Глава 1. Между небом и землей

Глава 1. «Между небом и землей»

     Читатель! Ты, конечно, ожидал от меня какого-нибудь важного романа, в котором герои непременно должны носить шляпы с перьями, говорить стихами и, если уж плакать, то так, чтобы разлилось целое море. Но что я могу поделать? Не даются мне эти ваши моря. Сел я было однажды писать трагедию — так чернила высохли, бумага измялась, а перо сломалось пополам, и с тех пор я понял: не судьба мне сочинять про великих героев.

     И потому расскажу я вам о городе нашем, таком маленьком, что если кто чихнёт на главной улице, то слышно до самой окраины. Впрочем, чиновников у нас, признаюсь, хватает — больше, чем домов. Каждый считает себя необходимым для Отечества: один заведует мостами (которых у нас отродясь не было), другой — наблюдает за порядком в лавках, хотя сам не может сосчитать даже сдачу на рынке. Третий просто сидит и думает, а за это получает жалованье. Но все они страшно важны, и если бы их вдруг не стало, то, наверное, земля перестала бы вертеться.

     Однако не о них речь.
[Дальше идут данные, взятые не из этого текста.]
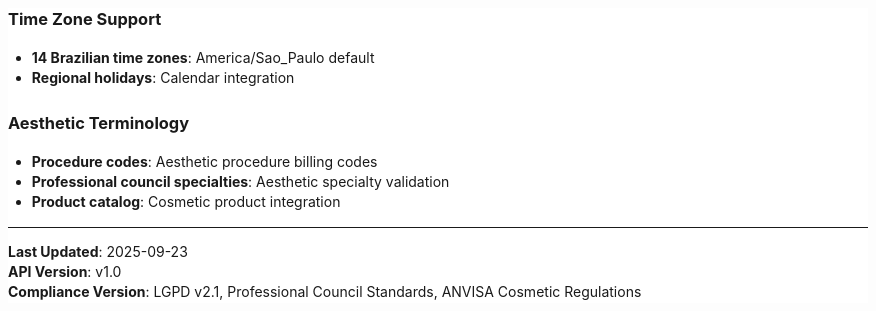 ### Time Zone Support

- **14 Brazilian time zones**: America/Sao_Paulo default
- **Regional holidays**: Calendar integration

### Aesthetic Terminology

- **Procedure codes**: Aesthetic procedure billing codes
- **Professional council specialties**: Aesthetic specialty validation
- **Product catalog**: Cosmetic product integration

---

**Last Updated**: 2025-09-23  
**API Version**: v1.0  
**Compliance Version**: LGPD v2.1, Professional Council Standards, ANVISA Cosmetic Regulations
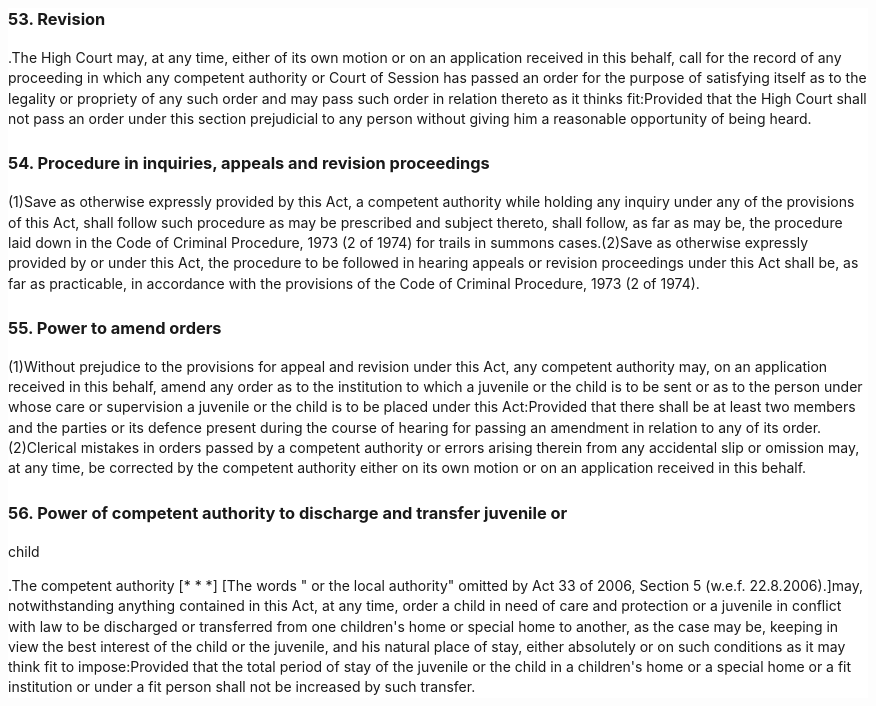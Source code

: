 ### 53. Revision

.The High Court may, at any time, either of its own motion or on an
application received in this behalf, call for the record of any proceeding in
which any competent authority or Court of Session has passed an order for the
purpose of satisfying itself as to the legality or propriety of any such order
and may pass such order in relation thereto as it thinks fit:Provided that the
High Court shall not pass an order under this section prejudicial to any
person without giving him a reasonable opportunity of being heard.

### 54. Procedure in inquiries, appeals and revision proceedings

(1)Save as otherwise expressly provided by this Act, a competent authority
while holding any inquiry under any of the provisions of this Act, shall
follow such procedure as may be prescribed and subject thereto, shall follow,
as far as may be, the procedure laid down in the Code of Criminal Procedure,
1973 (2 of 1974) for trails in summons cases.(2)Save as otherwise expressly
provided by or under this Act, the procedure to be followed in hearing appeals
or revision proceedings under this Act shall be, as far as practicable, in
accordance with the provisions of the Code of Criminal Procedure, 1973 (2 of
1974).

### 55. Power to amend orders

(1)Without prejudice to the provisions for appeal and revision under this Act,
any competent authority may, on an application received in this behalf, amend
any order as to the institution to which a juvenile or the child is to be sent
or as to the person under whose care or supervision a juvenile or the child is
to be placed under this Act:Provided that there shall be at least two members
and the parties or its defence present during the course of hearing for
passing an amendment in relation to any of its order.(2)Clerical mistakes in
orders passed by a competent authority or errors arising therein from any
accidental slip or omission may, at any time, be corrected by the competent
authority either on its own motion or on an application received in this
behalf.

### 56. Power of competent authority to discharge and transfer juvenile or
child

.The competent authority [* * *] [The words " or the local authority" omitted
by Act 33 of 2006, Section 5 (w.e.f. 22.8.2006).]may, notwithstanding anything
contained in this Act, at any time, order a child in need of care and
protection or a juvenile in conflict with law to be discharged or transferred
from one children's home or special home to another, as the case may be,
keeping in view the best interest of the child or the juvenile, and his
natural place of stay, either absolutely or on such conditions as it may think
fit to impose:Provided that the total period of stay of the juvenile or the
child in a children's home or a special home or a fit institution or under a
fit person shall not be increased by such transfer.
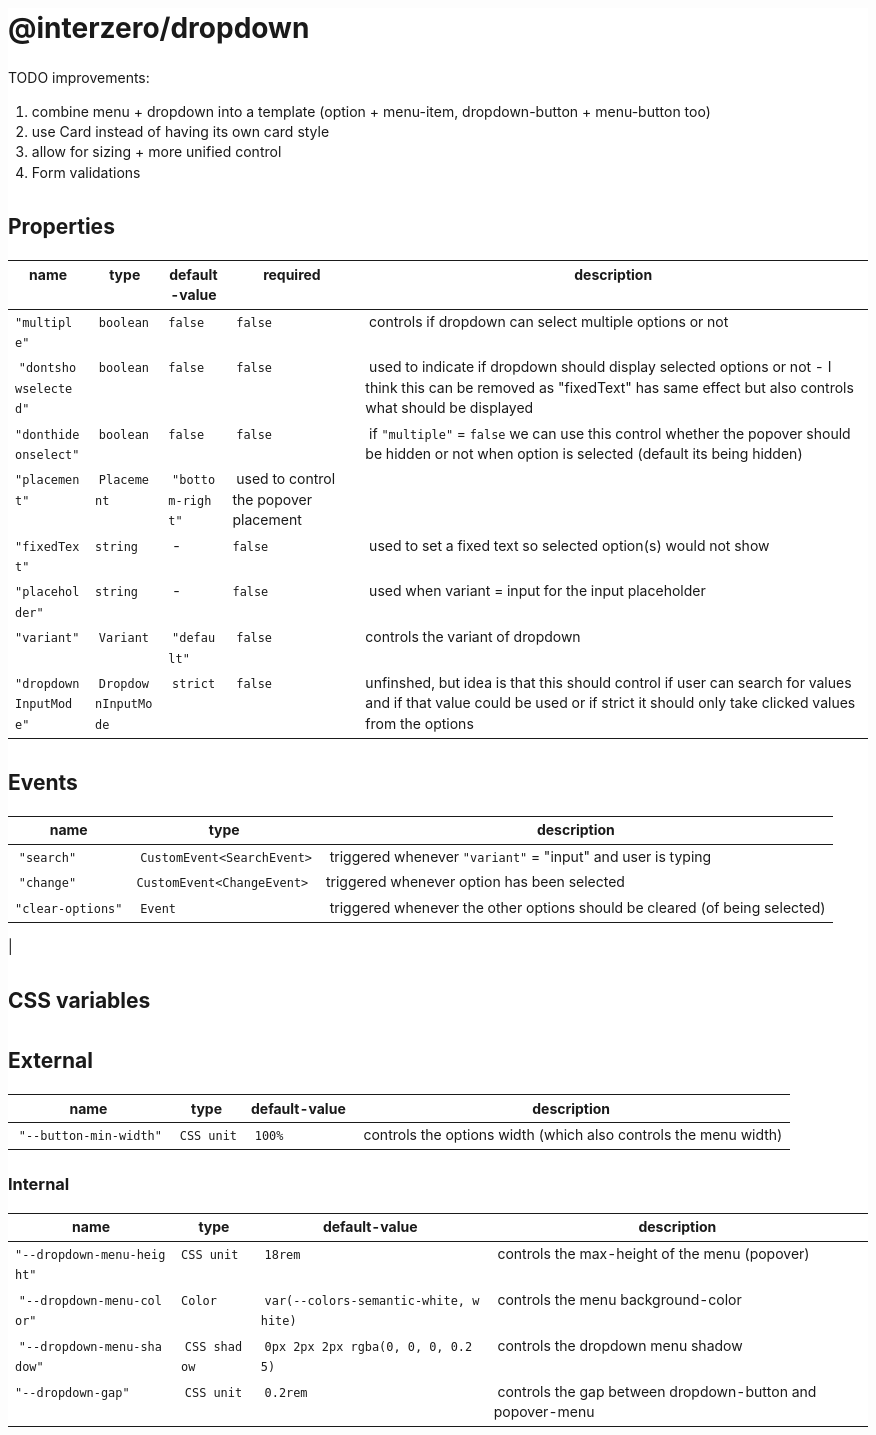 # @interzero/dropdown

TODO improvements:
1. combine menu + dropdown into a template (option + menu-item, dropdown-button + menu-button too)
2. use Card instead of having its own card style 
3. allow for sizing + more unified control 
4. Form validations 

## Properties
| name | type | default-value | required | description |
|------|------|---------------|----------|-------------|
| `"multiple"` | `boolean` | `false` | `false` | controls if dropdown can select multiple options or not |
| `"dontshowselected"` | `boolean` | `false` | `false` | used to indicate if dropdown should display selected options or not - I think this can be removed as "fixedText" has same effect but also controls what should be displayed |
| `"donthideonselect"` | `boolean` | `false` | `false` | if `"multiple"` = `false` we can use this control whether the popover should be hidden or not when option is selected (default its being hidden) |
| `"placement"` | `Placement` | `"bottom-right"` | used to control the popover placement | 
| `"fixedText"` | `string` | - | `false` | used to set a fixed text so selected option(s) would not show |
| `"placeholder"` | `string` | - | `false` | used when variant = input for the input placeholder |
| `"variant"` | `Variant` | `"default"` | `false` | controls the variant of dropdown |
| `"dropdownInputMode"` | `DropdownInputMode` | `strict` | `false` | unfinshed, but idea is that this should control if user can search for values and if that value could be used or if strict it should only take clicked values from the options |


## Events
| name | type | description |
|------|------|-------------|
| `"search"` | `CustomEvent<SearchEvent>` | triggered whenever `"variant"` = "input" and user is typing |
| `"change"` | `CustomEvent<ChangeEvent>` | triggered whenever option has been selected |
| `"clear-options"` | `Event` | triggered whenever the other options should be cleared (of being selected) |
| 

## CSS variables
## External
| name | type | default-value | description |
|------|------|---------------|-------------|
| `"--button-min-width"` | `CSS unit` | `100%` | controls the options width (which also controls the menu width) | 
### Internal
| name | type | default-value | description |
|------|------|---------------|-------------|
| `"--dropdown-menu-height"` | `CSS unit` | `18rem` | controls the max-height of the menu (popover) |
| `"--dropdown-menu-color"` | `Color` | `var(--colors-semantic-white, white)` | controls the menu background-color | 
| `"--dropdown-menu-shadow"` | `CSS shadow` | `0px 2px 2px rgba(0, 0, 0, 0.25)` | controls the dropdown menu shadow | 
| `"--dropdown-gap"` | `CSS unit` | `0.2rem` | controls the gap between dropdown-button and popover-menu |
А о человеке, который, быть может, и важнее всех их вместе взятых. Человеке, который не сидел в канцелярии и не марал бумаги, а стоял, как сам говорил, «между небом и землёй». Это был сторож колокольни — Пахом Сидорович.

     В городе N, который, признаться, ничем не отличался от прочих уездных городов — ни благоустройством, ни учёностью, ни даже порядком в лавках, — стояла старая церковь. Город этот, право сказать, был такой, что если бы его захотели нарисовать на карте, то вышло бы не городище, а клякса чернильная, у которой половина жителей помещается в одной избе во время ярмарки, а другая половина стоит снаружи, да так и остаётся стоять.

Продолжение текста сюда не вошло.